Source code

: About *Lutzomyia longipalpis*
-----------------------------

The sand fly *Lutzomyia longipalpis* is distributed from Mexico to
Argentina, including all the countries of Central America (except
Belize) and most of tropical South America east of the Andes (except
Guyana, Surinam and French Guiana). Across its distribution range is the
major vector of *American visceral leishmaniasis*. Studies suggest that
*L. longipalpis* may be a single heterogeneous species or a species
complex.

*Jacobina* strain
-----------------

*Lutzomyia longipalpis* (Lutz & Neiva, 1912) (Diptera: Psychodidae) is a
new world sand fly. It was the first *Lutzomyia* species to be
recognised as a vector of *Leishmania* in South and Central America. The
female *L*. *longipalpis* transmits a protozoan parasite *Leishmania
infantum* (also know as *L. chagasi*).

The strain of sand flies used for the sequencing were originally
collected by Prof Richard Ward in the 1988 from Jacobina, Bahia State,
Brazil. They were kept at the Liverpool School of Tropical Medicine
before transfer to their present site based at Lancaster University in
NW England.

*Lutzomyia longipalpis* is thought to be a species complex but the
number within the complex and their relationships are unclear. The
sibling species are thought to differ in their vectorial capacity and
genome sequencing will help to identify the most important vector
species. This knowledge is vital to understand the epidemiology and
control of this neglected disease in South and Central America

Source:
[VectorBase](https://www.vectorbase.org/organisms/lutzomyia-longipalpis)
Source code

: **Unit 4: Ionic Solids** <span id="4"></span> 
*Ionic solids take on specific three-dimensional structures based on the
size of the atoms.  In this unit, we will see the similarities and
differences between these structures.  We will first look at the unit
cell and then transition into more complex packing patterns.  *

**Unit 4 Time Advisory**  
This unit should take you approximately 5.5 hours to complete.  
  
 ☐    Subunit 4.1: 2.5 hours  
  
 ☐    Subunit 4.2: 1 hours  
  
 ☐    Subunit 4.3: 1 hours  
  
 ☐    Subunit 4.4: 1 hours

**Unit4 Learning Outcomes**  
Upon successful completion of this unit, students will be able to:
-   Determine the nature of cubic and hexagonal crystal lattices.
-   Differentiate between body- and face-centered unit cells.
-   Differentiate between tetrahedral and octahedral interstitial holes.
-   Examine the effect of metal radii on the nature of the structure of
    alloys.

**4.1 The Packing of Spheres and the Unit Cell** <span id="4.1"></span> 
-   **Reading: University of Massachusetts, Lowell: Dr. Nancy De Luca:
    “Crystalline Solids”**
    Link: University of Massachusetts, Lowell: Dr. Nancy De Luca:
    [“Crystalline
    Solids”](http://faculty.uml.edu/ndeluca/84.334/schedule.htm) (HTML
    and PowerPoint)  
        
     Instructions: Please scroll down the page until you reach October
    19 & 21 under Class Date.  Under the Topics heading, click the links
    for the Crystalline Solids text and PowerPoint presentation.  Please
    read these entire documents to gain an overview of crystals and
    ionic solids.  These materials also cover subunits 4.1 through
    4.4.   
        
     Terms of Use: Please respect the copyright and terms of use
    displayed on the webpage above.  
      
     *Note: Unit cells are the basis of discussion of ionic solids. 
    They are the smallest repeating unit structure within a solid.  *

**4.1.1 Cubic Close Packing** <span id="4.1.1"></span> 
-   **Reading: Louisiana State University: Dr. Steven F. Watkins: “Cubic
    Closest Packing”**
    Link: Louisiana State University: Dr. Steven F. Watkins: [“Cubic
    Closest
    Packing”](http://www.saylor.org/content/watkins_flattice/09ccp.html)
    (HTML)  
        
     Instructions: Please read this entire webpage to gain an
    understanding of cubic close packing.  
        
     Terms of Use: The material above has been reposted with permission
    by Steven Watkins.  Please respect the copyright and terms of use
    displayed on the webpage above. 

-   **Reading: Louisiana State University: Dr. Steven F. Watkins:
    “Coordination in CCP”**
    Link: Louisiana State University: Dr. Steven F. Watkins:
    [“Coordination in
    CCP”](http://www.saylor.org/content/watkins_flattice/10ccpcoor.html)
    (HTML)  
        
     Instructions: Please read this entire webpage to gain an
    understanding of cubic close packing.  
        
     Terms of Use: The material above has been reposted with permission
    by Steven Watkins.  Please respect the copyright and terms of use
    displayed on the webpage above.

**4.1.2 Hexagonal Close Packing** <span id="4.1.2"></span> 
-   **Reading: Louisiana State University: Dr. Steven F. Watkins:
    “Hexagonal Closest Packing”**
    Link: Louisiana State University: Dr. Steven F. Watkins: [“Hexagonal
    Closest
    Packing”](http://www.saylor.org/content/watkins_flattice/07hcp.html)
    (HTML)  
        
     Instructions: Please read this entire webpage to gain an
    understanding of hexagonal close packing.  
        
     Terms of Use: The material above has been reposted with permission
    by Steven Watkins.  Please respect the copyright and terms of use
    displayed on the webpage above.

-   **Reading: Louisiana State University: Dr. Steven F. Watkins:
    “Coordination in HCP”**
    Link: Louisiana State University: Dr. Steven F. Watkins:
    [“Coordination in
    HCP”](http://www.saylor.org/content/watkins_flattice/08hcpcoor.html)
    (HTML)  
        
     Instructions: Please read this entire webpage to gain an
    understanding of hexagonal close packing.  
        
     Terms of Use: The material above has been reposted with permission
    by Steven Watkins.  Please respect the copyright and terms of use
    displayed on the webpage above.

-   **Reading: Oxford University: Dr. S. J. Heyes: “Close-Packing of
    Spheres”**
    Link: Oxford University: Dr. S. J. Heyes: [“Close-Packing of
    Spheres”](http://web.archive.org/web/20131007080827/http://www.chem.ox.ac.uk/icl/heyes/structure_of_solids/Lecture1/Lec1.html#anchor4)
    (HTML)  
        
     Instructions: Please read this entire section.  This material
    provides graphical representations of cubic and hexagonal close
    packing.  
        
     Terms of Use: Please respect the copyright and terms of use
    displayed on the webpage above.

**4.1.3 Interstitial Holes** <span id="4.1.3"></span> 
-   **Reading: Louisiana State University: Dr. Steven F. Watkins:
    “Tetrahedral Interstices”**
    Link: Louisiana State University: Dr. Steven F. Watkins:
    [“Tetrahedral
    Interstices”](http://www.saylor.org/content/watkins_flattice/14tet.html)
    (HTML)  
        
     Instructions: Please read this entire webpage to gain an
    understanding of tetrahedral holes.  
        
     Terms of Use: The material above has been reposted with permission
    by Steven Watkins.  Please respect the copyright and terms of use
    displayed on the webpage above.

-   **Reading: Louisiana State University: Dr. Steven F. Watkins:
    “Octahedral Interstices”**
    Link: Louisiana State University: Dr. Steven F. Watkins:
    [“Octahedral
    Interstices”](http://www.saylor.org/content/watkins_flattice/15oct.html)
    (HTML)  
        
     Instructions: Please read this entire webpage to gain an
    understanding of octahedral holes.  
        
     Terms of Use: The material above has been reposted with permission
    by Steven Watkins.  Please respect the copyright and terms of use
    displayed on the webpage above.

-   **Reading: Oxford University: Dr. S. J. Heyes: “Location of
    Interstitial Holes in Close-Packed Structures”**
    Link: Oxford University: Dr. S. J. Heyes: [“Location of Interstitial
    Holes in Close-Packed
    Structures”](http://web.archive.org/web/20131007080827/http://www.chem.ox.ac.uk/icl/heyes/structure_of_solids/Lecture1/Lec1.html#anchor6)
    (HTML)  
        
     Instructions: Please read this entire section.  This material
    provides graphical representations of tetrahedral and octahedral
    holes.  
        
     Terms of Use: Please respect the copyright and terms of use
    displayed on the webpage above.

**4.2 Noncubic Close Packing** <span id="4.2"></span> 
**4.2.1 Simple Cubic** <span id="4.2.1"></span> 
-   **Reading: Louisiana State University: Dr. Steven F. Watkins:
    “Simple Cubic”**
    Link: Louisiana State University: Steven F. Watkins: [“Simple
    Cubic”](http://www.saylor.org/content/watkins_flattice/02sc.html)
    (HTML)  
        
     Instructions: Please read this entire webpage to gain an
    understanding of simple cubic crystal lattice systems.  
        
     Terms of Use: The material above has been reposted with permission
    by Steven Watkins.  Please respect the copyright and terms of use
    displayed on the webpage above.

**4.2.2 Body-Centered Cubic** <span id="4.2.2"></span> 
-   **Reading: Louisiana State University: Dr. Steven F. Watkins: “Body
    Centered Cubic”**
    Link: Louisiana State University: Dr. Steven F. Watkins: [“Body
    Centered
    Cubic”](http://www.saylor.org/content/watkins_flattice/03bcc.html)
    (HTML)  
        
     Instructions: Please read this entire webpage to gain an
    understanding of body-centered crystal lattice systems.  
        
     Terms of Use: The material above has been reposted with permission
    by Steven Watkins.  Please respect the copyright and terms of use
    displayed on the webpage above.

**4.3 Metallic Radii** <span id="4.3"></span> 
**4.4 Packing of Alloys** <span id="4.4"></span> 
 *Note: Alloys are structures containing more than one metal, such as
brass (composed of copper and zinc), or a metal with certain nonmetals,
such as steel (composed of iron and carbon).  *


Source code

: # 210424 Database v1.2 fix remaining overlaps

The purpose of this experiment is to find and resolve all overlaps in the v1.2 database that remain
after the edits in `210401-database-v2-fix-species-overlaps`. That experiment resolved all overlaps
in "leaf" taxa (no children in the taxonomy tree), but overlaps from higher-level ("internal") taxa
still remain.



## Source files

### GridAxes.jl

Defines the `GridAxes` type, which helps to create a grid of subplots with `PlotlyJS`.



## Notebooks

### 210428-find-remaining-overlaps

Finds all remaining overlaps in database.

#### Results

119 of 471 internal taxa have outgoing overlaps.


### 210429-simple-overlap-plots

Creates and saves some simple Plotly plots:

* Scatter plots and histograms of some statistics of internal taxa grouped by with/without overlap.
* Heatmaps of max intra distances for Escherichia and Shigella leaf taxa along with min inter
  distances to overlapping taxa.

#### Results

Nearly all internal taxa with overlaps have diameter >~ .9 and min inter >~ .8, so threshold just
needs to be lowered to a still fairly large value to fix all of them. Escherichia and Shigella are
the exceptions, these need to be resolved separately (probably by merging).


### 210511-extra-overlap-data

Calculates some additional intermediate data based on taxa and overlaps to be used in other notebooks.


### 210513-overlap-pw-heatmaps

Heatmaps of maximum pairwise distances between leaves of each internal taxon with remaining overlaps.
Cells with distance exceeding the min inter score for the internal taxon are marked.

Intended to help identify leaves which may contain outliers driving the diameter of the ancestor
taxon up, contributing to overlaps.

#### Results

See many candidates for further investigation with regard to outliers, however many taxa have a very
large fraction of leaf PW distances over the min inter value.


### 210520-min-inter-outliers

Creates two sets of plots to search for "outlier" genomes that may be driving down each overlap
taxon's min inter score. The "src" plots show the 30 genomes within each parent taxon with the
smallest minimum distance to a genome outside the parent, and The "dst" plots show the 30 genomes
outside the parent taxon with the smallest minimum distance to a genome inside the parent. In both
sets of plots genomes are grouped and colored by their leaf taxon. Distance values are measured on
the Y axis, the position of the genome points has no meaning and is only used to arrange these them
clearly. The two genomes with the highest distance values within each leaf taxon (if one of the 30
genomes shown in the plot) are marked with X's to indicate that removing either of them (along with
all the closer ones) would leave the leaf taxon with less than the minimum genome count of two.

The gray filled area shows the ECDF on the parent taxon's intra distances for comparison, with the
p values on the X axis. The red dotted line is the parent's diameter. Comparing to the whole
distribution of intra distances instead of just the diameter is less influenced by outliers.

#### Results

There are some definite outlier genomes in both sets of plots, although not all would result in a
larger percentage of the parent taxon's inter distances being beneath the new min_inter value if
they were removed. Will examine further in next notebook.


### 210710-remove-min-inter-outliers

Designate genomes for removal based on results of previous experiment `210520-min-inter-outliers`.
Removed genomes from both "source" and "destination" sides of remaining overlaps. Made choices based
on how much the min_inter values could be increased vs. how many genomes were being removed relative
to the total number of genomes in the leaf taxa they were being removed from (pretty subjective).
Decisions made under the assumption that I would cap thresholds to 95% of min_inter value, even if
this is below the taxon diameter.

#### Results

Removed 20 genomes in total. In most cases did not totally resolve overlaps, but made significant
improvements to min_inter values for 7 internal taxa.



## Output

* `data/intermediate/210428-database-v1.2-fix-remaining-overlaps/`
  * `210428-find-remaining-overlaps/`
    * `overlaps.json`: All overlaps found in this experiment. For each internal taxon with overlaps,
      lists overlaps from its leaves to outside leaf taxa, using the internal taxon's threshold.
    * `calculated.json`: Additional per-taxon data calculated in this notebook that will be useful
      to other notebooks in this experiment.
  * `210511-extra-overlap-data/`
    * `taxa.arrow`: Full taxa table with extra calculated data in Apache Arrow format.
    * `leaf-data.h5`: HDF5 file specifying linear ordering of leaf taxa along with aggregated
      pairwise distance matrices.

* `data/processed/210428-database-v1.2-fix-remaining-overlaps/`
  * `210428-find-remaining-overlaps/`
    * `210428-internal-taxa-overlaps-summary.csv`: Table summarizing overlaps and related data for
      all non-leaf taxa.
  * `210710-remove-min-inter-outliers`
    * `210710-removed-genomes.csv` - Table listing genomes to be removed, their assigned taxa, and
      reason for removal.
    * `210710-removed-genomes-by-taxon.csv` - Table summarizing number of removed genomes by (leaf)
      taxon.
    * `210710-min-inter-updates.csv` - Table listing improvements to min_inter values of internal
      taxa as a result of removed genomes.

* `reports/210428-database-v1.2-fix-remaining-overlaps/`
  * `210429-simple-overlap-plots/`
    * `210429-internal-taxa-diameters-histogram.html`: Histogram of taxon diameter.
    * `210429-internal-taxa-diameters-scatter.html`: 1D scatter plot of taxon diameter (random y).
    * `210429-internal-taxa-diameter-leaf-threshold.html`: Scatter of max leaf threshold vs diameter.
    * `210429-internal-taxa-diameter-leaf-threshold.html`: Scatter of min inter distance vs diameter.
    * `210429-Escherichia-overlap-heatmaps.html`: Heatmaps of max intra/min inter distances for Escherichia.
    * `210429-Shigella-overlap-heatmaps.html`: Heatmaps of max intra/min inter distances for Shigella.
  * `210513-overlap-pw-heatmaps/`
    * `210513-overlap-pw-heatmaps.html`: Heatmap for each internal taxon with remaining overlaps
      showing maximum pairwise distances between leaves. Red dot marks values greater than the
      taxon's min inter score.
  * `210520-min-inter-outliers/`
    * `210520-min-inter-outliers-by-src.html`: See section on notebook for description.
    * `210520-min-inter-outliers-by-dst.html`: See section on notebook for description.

+-------+

From the listing above, return the lines starting at the one with "Psychodidae) is a" and ending at the one with "species. This knowledge", both kept, exactly as they appear and nothing more.

## OUTPUT FOR THIS TASK
*Lutzomyia longipalpis* (Lutz & Neiva, 1912) (Diptera: Psychodidae) is a
new world sand fly. It was the first *Lutzomyia* species to be
recognised as a vector of *Leishmania* in South and Central America. The
female *L*. *longipalpis* transmits a protozoan parasite *Leishmania
infantum* (also know as *L. chagasi*).

The strain of sand flies used for the sequencing were originally
collected by Prof Richard Ward in the 1988 from Jacobina, Bahia State,
Brazil. They were kept at the Liverpool School of Tropical Medicine
before transfer to their present site based at Lancaster University in
NW England.

*Lutzomyia longipalpis* is thought to be a species complex but the
number within the complex and their relationships are unclear. The
sibling species are thought to differ in their vectorial capacity and
genome sequencing will help to identify the most important vector
species. This knowledge is vital to understand the epidemiology and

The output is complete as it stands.